Assignment
From the first line to the last, please write out the data exactly.

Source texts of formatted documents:
↓↓↓

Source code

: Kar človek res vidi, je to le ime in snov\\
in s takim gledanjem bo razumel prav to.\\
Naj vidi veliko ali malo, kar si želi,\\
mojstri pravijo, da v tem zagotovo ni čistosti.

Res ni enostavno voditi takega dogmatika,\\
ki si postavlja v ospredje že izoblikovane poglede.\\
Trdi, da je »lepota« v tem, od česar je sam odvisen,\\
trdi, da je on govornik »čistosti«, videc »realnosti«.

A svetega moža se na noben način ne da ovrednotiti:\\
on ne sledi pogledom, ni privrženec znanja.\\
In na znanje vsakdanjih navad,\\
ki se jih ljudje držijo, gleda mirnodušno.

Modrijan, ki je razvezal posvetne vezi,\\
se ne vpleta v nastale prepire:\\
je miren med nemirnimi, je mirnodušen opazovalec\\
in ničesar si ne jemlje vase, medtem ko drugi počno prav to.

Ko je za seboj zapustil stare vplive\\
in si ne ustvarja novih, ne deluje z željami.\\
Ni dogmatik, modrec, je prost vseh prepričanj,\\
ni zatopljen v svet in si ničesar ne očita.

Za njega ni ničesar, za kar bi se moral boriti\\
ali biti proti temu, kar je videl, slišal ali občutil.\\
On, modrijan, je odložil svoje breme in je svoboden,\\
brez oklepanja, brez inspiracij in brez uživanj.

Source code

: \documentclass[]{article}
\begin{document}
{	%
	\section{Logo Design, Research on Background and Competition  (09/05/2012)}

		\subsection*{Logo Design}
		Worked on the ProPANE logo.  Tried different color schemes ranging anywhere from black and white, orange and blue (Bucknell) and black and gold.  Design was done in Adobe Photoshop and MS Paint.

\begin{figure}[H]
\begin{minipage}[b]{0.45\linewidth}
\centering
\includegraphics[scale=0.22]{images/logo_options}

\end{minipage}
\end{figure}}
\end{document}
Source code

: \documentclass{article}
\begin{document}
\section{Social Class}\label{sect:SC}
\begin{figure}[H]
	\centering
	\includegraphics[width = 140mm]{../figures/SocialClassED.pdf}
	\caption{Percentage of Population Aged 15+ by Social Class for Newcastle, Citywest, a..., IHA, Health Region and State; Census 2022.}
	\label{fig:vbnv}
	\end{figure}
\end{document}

↑↑↑

Exercise response
Source code

: Kar človek res vidi, je to le ime in snov\\
in s takim gledanjem bo razumel prav to.\\
Naj vidi veliko ali malo, kar si želi,\\
mojstri pravijo, da v tem zagotovo ni čistosti.

Res ni enostavno voditi takega dogmatika,\\
ki si postavlja v ospredje že izoblikovane poglede.\\
Trdi, da je »lepota« v tem, od česar je sam odvisen,\\
trdi, da je on govornik »čistosti«, videc »realnosti«.

A svetega moža se na noben način ne da ovrednotiti:\\
on ne sledi pogledom, ni privrženec znanja.\\
In na znanje vsakdanjih navad,\\
ki se jih ljudje držijo, gleda mirnodušno.

Modrijan, ki je razvezal posvetne vezi,\\
se ne vpleta v nastale prepire:\\
je miren med nemirnimi, je mirnodušen opazovalec\\
in ničesar si ne jemlje vase, medtem ko drugi počno prav to.

Ko je za seboj zapustil stare vplive\\
in si ne ustvarja novih, ne deluje z željami.\\
Ni dogmatik, modrec, je prost vseh prepričanj,\\
ni zatopljen v svet in si ničesar ne očita.

Za njega ni ničesar, za kar bi se moral boriti\\
ali biti proti temu, kar je videl, slišal ali občutil.\\
On, modrijan, je odložil svoje breme in je svoboden,\\
brez oklepanja, brez inspiracij in brez uživanj.

Source code

: \documentclass[]{article}
\begin{document}
{	%
	\section{Logo Design, Research on Background and Competition  (09/05/2012)}

		\subsection*{Logo Design}
		Worked on the ProPANE logo.  Tried different color schemes ranging anywhere from black and white, orange and blue (Bucknell) and black and gold.  Design was done in Adobe Photoshop and MS Paint.

\begin{figure}[H]
\begin{minipage}[b]{0.45\linewidth}
\centering
\includegraphics[scale=0.22]{images/logo_options}

\end{minipage}
\end{figure}}
\end{document}
Source code

: \documentclass{article}
\begin{document}
\section{Social Class}\label{sect:SC}
\begin{figure}[H]
	\centering
	\includegraphics[width = 140mm]{../figures/SocialClassED.pdf}
	\caption{Percentage of Population Aged 15+ by Social Class for Newcastle, Citywest, a..., IHA, Health Region and State; Census 2022.}
	\label{fig:vbnv}
	\end{figure}
\end{document}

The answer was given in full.